Butterflies and Black-and-White Martyrs

It was on a whim that I entered the gardens.

Did memories beckon me? As a 7-year-old I had toured the McLaughlin estate and mansion. Between that little girl and who I am today there have been many countries, many gardens, and many flowers.

But if I have changed, the high green wooden fences have not. So I entered.

I found the bark and the bushes. The same rose garden and fountain.  I found a bed of bright coloured flowers rising above their cheerful marigold companions. That one riot of colour was an immediate hearkening back to Uganda.

I could see it: those exact same flowers. But this time in four raised beds, clouded with butterflies.

It was the day my family drove far on bumpy red roads to the home of a German missionary. Memory blurs: was it that same day that we saw where our friends had been killed? I remember the gutted charcoal shells of brick homes. They had belonged to a missionary couple and some Ugandan Christians. People – rebels? – had murdered them and burned their homes.

Mom had shown me a small, black-and-white newspaper clipping of the faces of the couple. The tiny print underneath strung a description of their brutal death to a testimony to the goodness of God. Mom told me they had been our friends.

I saw the blackened walls and the black-and-white faces. The walls were dishevelled. The faces were smiling.

Then we arrived at the home of flowers and butterflies, haloed by a golden dying sun.

The German missionary had been told to leave. It wasn’t safe. She didn’t budge. She stayed because of a stream of people who came, under the mango trees. Was she a teacher? a doctor? I don’t remember. But she stayed, her home a riot of floral and butterfly colour, for those people. Soldiers slept on her front porch every night, as a measure of protection.

We were told to conserve water. I remember how triumphant I was to discover I could have a full-body bath with less than one cup. The water was a deep, deep red from the dust of the road.

That lady – whose name is lost in my mind – she offered us homemade food and her limited water. She offered hospitality, joking about the armed men under our windows.

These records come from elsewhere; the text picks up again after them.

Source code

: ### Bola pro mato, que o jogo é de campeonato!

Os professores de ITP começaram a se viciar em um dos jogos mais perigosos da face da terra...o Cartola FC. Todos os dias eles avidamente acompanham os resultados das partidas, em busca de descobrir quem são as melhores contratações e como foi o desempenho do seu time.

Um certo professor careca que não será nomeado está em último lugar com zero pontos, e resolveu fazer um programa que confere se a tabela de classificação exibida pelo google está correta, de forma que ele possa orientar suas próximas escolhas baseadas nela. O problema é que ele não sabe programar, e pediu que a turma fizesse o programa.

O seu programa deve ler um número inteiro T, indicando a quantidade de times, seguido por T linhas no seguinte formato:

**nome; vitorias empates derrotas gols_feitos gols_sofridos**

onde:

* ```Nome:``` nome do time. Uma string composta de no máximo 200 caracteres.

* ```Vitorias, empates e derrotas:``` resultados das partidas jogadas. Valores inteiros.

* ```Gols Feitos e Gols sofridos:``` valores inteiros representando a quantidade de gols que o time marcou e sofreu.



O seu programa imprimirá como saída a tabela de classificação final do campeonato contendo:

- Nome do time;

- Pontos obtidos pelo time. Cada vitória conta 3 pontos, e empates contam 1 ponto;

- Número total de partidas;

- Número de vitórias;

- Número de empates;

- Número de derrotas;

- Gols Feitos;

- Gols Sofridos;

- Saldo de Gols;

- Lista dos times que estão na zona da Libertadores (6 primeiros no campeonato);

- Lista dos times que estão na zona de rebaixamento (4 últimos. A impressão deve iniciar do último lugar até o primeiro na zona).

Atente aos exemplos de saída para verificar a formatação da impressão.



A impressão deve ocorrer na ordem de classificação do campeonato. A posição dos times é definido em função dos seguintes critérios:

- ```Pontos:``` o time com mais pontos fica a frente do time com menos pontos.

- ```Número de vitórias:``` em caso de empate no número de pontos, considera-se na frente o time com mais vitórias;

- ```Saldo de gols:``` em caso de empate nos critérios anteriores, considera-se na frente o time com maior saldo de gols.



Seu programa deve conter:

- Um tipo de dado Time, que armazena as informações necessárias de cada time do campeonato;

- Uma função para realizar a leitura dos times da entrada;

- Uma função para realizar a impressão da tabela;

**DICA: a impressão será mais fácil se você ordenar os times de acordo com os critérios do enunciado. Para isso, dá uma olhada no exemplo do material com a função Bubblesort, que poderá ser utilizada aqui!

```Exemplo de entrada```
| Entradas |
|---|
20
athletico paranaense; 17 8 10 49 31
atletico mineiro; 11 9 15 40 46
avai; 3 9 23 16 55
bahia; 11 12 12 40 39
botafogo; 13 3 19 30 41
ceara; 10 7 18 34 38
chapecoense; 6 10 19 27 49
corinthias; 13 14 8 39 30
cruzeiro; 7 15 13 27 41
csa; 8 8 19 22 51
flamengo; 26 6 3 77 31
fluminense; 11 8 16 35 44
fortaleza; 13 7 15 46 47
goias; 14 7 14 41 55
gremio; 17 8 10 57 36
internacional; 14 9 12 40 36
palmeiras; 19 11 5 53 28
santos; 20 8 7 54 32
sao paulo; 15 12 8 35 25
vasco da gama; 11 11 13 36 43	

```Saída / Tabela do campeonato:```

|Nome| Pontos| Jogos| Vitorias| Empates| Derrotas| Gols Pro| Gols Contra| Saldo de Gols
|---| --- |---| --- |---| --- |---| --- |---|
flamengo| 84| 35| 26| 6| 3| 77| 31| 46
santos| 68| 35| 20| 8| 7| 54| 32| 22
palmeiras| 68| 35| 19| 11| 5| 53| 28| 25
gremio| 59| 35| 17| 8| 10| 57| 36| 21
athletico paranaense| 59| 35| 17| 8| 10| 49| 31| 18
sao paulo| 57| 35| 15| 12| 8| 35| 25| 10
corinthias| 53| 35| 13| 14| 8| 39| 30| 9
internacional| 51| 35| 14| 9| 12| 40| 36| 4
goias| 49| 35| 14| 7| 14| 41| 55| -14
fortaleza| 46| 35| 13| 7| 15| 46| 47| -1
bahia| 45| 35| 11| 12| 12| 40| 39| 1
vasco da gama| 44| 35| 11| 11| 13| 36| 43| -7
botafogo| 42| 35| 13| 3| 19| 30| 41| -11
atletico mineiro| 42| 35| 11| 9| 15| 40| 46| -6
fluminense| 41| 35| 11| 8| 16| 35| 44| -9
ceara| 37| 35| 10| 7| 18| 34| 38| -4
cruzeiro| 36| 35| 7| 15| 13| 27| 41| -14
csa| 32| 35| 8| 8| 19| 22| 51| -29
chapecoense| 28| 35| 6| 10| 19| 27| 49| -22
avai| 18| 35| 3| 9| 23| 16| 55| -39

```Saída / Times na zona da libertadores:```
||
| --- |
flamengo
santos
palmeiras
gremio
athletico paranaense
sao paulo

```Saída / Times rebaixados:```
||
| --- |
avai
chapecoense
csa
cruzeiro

Walking in downtown Oshawa on a Summer day, among flowers, I remember her. I remember the bricks, the burning, the black-and-white, the butterflies. In my memory the German missionary merges with the dead couple. They had died for their friends and for Christ, and she was living for the people around her and for Christ.

I knew that if she died she too would be announced in monotonal newspaper print. But in my mind she still lives at the end of a long dusty road, surrounded by people and butterflies.

Images taken from Google.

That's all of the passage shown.